• EXERCISE PROMPT: Every entry below needs to be printed again exactly, with its pictures left out.

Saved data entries
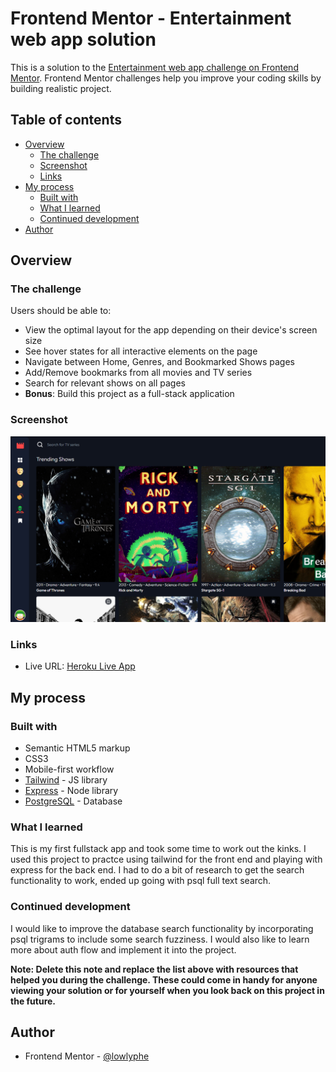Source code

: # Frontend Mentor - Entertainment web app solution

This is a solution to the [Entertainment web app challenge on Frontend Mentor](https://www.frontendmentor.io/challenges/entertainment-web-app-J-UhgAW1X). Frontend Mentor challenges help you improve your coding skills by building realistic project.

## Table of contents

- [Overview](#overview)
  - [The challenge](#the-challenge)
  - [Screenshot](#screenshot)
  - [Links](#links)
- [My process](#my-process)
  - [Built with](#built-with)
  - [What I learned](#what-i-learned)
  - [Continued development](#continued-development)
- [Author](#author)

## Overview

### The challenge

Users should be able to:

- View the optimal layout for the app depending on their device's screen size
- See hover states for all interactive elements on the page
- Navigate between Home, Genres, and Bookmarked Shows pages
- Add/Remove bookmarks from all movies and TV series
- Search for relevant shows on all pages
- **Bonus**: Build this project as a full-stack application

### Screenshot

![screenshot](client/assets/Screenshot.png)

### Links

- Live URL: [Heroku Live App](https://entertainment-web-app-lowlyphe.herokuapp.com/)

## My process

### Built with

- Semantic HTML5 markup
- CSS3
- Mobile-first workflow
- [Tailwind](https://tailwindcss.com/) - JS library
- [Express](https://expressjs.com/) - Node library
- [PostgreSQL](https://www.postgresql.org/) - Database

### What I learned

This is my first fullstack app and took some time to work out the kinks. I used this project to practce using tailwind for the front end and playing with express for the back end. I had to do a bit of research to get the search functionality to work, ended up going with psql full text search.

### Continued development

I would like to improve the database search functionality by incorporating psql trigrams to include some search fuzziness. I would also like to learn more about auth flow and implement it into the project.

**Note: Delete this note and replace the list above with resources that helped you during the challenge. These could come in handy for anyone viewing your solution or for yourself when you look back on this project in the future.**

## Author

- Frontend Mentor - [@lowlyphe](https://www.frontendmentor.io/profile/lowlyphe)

• RESPONSE TO THIS TASK:
Source code

: # Frontend Mentor - Entertainment web app solution

This is a solution to the [Entertainment web app challenge on Frontend Mentor](https://www.frontendmentor.io/challenges/entertainment-web-app-J-UhgAW1X). Frontend Mentor challenges help you improve your coding skills by building realistic project.

## Table of contents

- [Overview](#overview)
  - [The challenge](#the-challenge)
  - [Screenshot](#screenshot)
  - [Links](#links)
- [My process](#my-process)
  - [Built with](#built-with)
  - [What I learned](#what-i-learned)
  - [Continued development](#continued-development)
- [Author](#author)

## Overview

### The challenge

Users should be able to:

- View the optimal layout for the app depending on their device's screen size
- See hover states for all interactive elements on the page
- Navigate between Home, Genres, and Bookmarked Shows pages
- Add/Remove bookmarks from all movies and TV series
- Search for relevant shows on all pages
- **Bonus**: Build this project as a full-stack application

### Screenshot

![screenshot](client/assets/Screenshot.png)

### Links

- Live URL: [Heroku Live App](https://entertainment-web-app-lowlyphe.herokuapp.com/)

## My process

### Built with

- Semantic HTML5 markup
- CSS3
- Mobile-first workflow
- [Tailwind](https://tailwindcss.com/) - JS library
- [Express](https://expressjs.com/) - Node library
- [PostgreSQL](https://www.postgresql.org/) - Database

### What I learned

This is my first fullstack app and took some time to work out the kinks. I used this project to practce using tailwind for the front end and playing with express for the back end. I had to do a bit of research to get the search functionality to work, ended up going with psql full text search.

### Continued development

I would like to improve the database search functionality by incorporating psql trigrams to include some search fuzziness. I would also like to learn more about auth flow and implement it into the project.

**Note: Delete this note and replace the list above with resources that helped you during the challenge. These could come in handy for anyone viewing your solution or for yourself when you look back on this project in the future.**

## Author

- Frontend Mentor - [@lowlyphe](https://www.frontendmentor.io/profile/lowlyphe)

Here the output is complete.